• [Work instructions] Pick every line out of the entries below that holds the string "rótulo", and report them.

• [Given records]
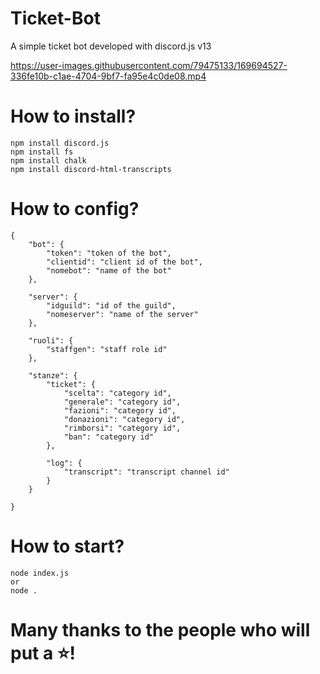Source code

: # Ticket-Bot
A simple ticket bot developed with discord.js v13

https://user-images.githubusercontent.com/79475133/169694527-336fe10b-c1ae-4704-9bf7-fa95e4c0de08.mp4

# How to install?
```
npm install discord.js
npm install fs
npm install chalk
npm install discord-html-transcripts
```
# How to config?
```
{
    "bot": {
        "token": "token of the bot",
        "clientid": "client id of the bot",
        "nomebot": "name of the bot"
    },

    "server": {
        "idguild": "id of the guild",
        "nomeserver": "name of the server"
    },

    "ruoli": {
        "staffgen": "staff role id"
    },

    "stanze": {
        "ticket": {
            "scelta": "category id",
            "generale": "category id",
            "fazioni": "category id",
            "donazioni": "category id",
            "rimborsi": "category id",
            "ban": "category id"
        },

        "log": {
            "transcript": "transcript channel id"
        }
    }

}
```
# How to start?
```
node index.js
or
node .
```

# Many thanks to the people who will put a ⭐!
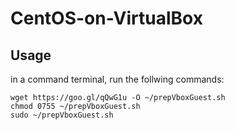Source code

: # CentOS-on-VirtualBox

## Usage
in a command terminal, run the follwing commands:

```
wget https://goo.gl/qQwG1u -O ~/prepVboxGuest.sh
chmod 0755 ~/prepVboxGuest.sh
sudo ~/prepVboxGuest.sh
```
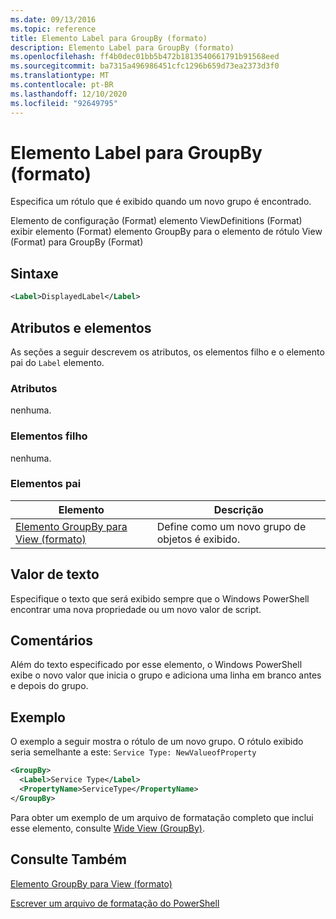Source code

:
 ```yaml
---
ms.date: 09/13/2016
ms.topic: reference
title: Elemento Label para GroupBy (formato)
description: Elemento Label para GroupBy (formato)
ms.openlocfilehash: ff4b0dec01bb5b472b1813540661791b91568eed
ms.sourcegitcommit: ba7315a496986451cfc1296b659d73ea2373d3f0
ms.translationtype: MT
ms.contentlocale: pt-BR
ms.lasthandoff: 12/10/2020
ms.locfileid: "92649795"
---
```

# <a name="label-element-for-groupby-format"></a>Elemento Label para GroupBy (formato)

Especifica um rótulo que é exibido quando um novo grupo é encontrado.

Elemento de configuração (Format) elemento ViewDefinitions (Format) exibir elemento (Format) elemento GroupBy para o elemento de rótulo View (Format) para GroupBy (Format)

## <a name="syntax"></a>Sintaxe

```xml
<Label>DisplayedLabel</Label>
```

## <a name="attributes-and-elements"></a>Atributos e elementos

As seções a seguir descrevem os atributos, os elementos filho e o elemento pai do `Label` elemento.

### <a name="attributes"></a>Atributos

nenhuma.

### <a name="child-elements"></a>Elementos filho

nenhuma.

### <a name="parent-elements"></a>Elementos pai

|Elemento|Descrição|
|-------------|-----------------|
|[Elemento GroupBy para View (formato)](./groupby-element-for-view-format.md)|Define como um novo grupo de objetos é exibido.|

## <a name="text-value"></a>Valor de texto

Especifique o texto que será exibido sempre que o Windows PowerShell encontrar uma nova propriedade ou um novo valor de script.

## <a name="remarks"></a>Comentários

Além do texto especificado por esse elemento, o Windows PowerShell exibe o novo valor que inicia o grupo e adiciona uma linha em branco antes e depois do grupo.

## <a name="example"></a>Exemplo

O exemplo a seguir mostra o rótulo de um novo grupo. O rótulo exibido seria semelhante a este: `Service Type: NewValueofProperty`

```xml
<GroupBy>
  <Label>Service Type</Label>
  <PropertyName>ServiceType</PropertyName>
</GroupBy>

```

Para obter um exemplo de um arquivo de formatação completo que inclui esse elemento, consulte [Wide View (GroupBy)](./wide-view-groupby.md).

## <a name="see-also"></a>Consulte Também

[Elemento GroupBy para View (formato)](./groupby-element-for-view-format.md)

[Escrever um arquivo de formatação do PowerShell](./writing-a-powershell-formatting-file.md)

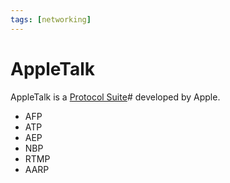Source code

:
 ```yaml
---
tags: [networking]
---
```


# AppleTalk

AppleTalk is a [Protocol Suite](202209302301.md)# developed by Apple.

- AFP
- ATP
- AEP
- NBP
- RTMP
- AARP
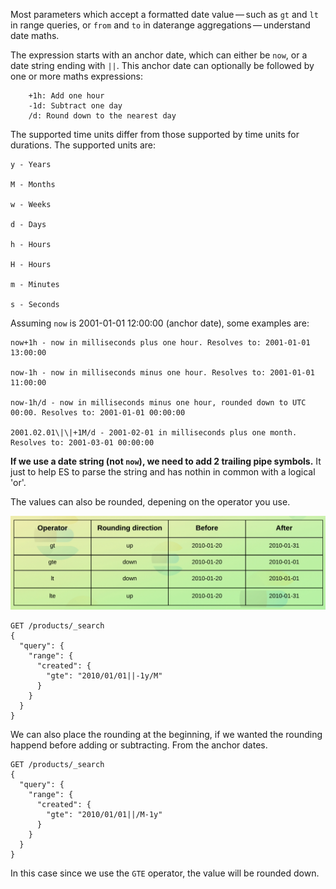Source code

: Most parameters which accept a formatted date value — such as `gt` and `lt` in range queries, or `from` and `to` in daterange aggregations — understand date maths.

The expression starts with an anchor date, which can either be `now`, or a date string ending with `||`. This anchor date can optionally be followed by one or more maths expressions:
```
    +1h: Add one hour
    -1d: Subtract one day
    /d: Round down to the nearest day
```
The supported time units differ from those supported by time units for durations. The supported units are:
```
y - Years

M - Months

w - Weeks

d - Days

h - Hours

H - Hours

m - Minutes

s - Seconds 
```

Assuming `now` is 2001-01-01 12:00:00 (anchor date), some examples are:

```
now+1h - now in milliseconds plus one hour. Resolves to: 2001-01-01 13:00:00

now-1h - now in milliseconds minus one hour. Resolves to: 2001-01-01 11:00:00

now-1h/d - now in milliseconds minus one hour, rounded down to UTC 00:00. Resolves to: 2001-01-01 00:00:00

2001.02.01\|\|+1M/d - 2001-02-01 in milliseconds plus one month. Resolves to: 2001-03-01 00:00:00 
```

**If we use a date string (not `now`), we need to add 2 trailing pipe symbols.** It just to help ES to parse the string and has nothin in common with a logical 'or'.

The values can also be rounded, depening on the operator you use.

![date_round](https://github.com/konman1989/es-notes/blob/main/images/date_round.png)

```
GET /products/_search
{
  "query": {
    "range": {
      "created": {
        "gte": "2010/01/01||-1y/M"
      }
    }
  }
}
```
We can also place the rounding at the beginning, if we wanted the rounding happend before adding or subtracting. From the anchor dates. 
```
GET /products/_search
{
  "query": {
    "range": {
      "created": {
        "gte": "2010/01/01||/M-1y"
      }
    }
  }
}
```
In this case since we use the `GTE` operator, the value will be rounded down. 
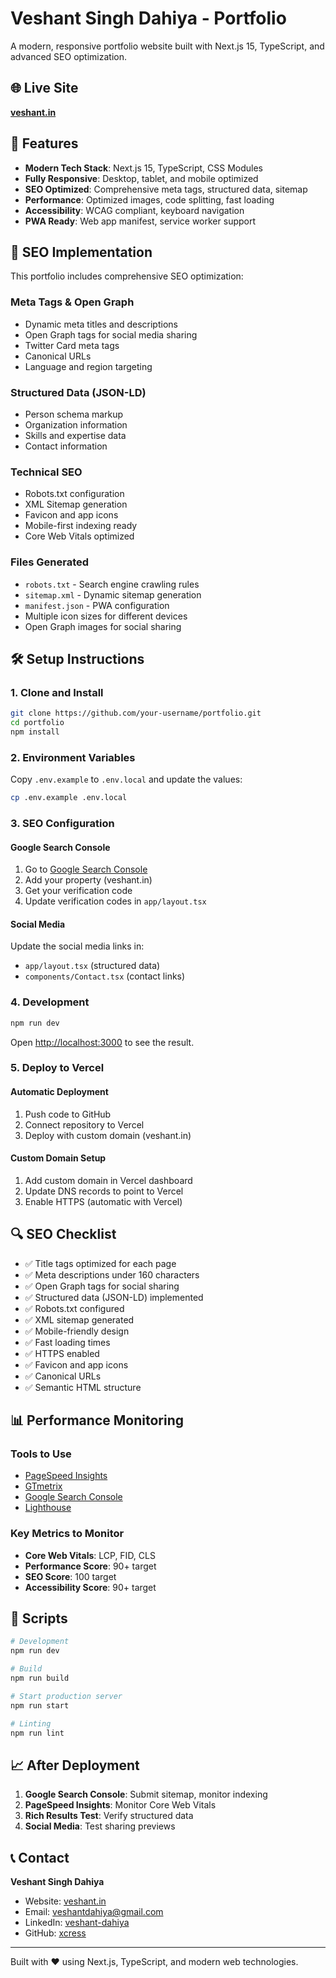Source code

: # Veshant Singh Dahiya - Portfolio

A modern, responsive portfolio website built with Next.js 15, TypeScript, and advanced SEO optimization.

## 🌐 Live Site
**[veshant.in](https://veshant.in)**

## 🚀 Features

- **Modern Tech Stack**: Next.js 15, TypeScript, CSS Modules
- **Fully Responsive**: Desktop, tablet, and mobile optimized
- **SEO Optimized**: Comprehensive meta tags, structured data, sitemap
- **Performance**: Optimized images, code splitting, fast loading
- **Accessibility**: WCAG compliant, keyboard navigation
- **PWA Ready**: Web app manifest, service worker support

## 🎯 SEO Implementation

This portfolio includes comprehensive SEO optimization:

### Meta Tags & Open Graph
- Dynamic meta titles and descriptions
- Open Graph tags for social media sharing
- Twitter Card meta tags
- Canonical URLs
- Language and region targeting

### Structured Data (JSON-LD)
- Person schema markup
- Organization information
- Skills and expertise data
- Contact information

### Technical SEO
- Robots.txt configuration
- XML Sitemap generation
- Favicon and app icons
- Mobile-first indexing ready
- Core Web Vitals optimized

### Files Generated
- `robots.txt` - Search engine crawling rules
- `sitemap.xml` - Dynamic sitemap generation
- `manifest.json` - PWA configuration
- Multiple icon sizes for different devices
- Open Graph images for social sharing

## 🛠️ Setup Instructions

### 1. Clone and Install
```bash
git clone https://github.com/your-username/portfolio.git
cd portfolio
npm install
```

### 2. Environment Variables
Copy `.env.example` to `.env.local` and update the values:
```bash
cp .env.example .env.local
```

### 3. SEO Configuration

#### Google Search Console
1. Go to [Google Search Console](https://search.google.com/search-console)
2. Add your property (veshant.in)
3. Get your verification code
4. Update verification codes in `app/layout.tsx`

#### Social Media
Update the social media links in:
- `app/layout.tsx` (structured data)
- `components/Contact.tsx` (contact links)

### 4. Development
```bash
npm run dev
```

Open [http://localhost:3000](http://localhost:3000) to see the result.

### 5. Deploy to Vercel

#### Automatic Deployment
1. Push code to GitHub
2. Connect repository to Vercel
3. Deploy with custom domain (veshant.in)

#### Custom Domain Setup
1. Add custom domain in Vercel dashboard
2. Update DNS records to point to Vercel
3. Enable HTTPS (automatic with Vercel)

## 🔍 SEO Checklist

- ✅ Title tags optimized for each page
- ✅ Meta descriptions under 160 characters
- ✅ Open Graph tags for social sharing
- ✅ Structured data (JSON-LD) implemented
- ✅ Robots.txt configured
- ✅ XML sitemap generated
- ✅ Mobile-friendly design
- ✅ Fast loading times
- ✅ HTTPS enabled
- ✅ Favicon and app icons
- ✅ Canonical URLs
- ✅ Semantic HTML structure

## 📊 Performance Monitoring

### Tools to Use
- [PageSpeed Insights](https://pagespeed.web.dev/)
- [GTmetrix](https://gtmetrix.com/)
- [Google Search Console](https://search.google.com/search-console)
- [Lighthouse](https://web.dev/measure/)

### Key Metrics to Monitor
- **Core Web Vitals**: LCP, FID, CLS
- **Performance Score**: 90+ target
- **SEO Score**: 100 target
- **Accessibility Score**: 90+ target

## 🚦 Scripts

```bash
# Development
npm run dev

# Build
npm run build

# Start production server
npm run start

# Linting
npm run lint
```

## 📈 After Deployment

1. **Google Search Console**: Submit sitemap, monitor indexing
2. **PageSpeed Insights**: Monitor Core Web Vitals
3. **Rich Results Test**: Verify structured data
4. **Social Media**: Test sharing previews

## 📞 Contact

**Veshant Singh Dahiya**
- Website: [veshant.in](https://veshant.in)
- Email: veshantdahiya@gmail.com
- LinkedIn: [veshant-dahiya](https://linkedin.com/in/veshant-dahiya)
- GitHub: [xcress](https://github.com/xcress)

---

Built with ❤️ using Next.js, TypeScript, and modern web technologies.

• [Your solution]
Especifica um rótulo que é exibido quando um novo grupo é encontrado.
Elemento de configuração (Format) elemento ViewDefinitions (Format) exibir elemento (Format) elemento GroupBy para o elemento de rótulo View (Format) para GroupBy (Format)
O exemplo a seguir mostra o rótulo de um novo grupo. O rótulo exibido seria semelhante a este: `Service Type: NewValueofProperty`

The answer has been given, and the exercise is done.